Patterns of faulting in the northern Chilean forearc are consistent with modeled stress fields resulting from the subduction zone earthquake cycle. We define positive Coulomb stress change as encouraging normal faulting motion on steeply-dipping planes striking approximately parallel to the plate boundary, as shown by fault kinematic data collected in the field. Simulations show that coastal regions experience positive Coulomb stress changes due to interseismic strain accumulation on the subduction interface. This is compatible with the structural character of the forearc, typified by 100 m-scale scarps constructed by normal faulting. Conversely, the best-constrained models of interplate slip associated with the 1995 Mw 8.0 Antofagasta earthquake indicate that near-surface coastal areas experienced either zero or negative coseismic stress change, implying that subduction zone earthquakes may be capable of driving reverse motion on these structures if the absolute stress level is sufficiently low.

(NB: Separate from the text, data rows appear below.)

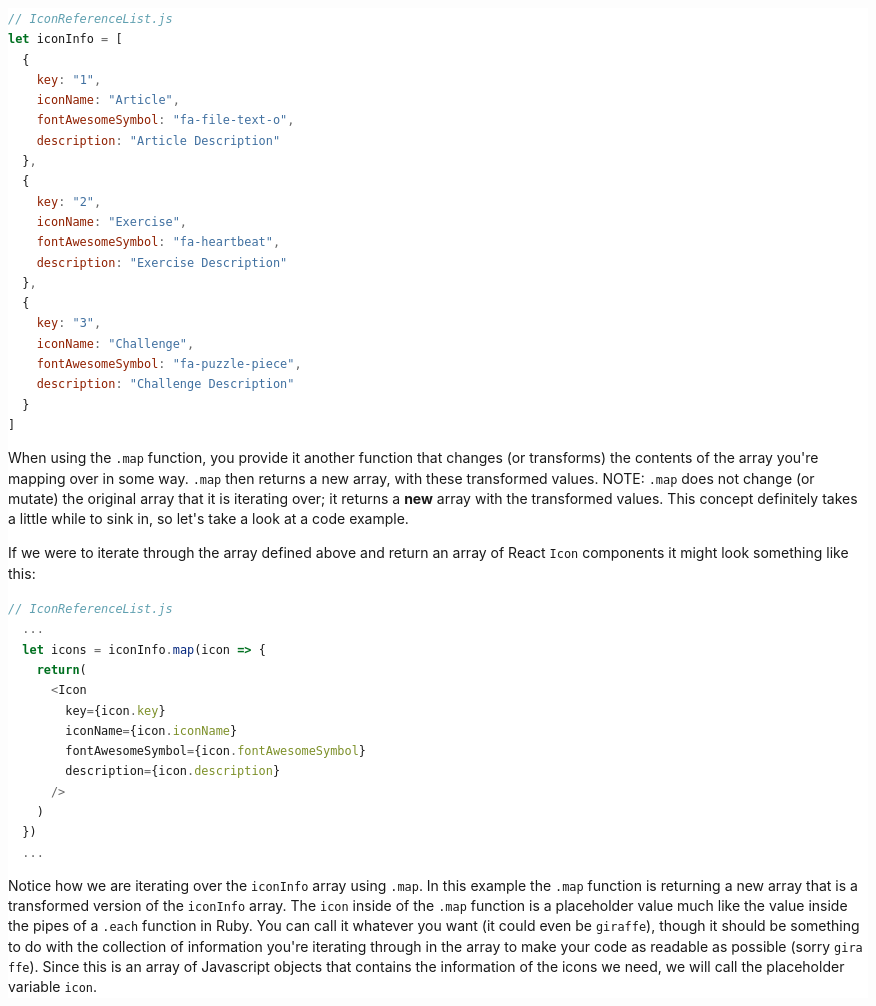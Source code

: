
 ```js
// IconReferenceList.js
let iconInfo = [
  {
    key: "1",
    iconName: "Article",
    fontAwesomeSymbol: "fa-file-text-o",
    description: "Article Description"
  },
  {
    key: "2",
    iconName: "Exercise",
    fontAwesomeSymbol: "fa-heartbeat",
    description: "Exercise Description"
  },
  {
    key: "3",
    iconName: "Challenge",
    fontAwesomeSymbol: "fa-puzzle-piece",
    description: "Challenge Description"
  }
]
```

When using the `.map` function, you provide it another function that changes (or transforms) the contents of the array you're mapping over in some way. `.map` then returns a new array, with these transformed values. NOTE: `.map` does not change (or mutate) the original array that it is iterating over; it returns a **new** array with the transformed values. This concept definitely takes a little while to sink in, so let's take a look at a code example.

If we were to iterate through the array defined above and return an array of React `Icon` components it might look something like this:

```js
// IconReferenceList.js
  ...
  let icons = iconInfo.map(icon => {
    return(
      <Icon
        key={icon.key}
        iconName={icon.iconName}
        fontAwesomeSymbol={icon.fontAwesomeSymbol}
        description={icon.description}
      />
    )
  })
  ...
```

Notice how we are iterating over the `iconInfo` array using `.map`. In this example the `.map` function is returning a new array that is a transformed version of the `iconInfo` array. The `icon` inside of the `.map` function is a placeholder value much like the value inside the pipes of a `.each` function in Ruby. You can call it whatever you want (it could even be `giraffe`), though it should be something to do with the collection of information you're iterating through in the array to make your code as readable as possible (sorry `giraffe`). Since this is an array of Javascript objects that contains the information of the icons we need, we will call the placeholder variable `icon`.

Field exposures show minor amounts of reverse reactivation of some normal faults, expressed both through bedrock exposure and scarp morphology. The consistency between deformation fields related to the seismic cycle and permanent strain demonstrated by observable structures argues for the long-term influence of the earthquake cycle on the structural evolution of the forearc. The distribution of normal and reverse faulting as well as open cracks can thus be used to gain insight into the plate boundary processes that drive the evolution of structures. The change in strike and eastward step of the Atacama Fault System around the latitude of the Mejillones Peninsula (23°S) coincides with a change in subduction zone locking depth from ~35 km south of the peninsula to ~50 km to the north as determined through analyses of teleseismic, local seismic, and GPS data. Dense arrays of open cracks in several forearc localities show mean strikes consistent with static extension axes predicted for subduction zone earthquakes along different segments of the margin, indicating that these structures may be used to identify long-term earthquake segment boundaries. The distribution and characteristics of structures in the northern Chilean forearc complement seismic and geodetic data in understanding the subduction zone seismic cycle by providing a record of deformation over long periods of time.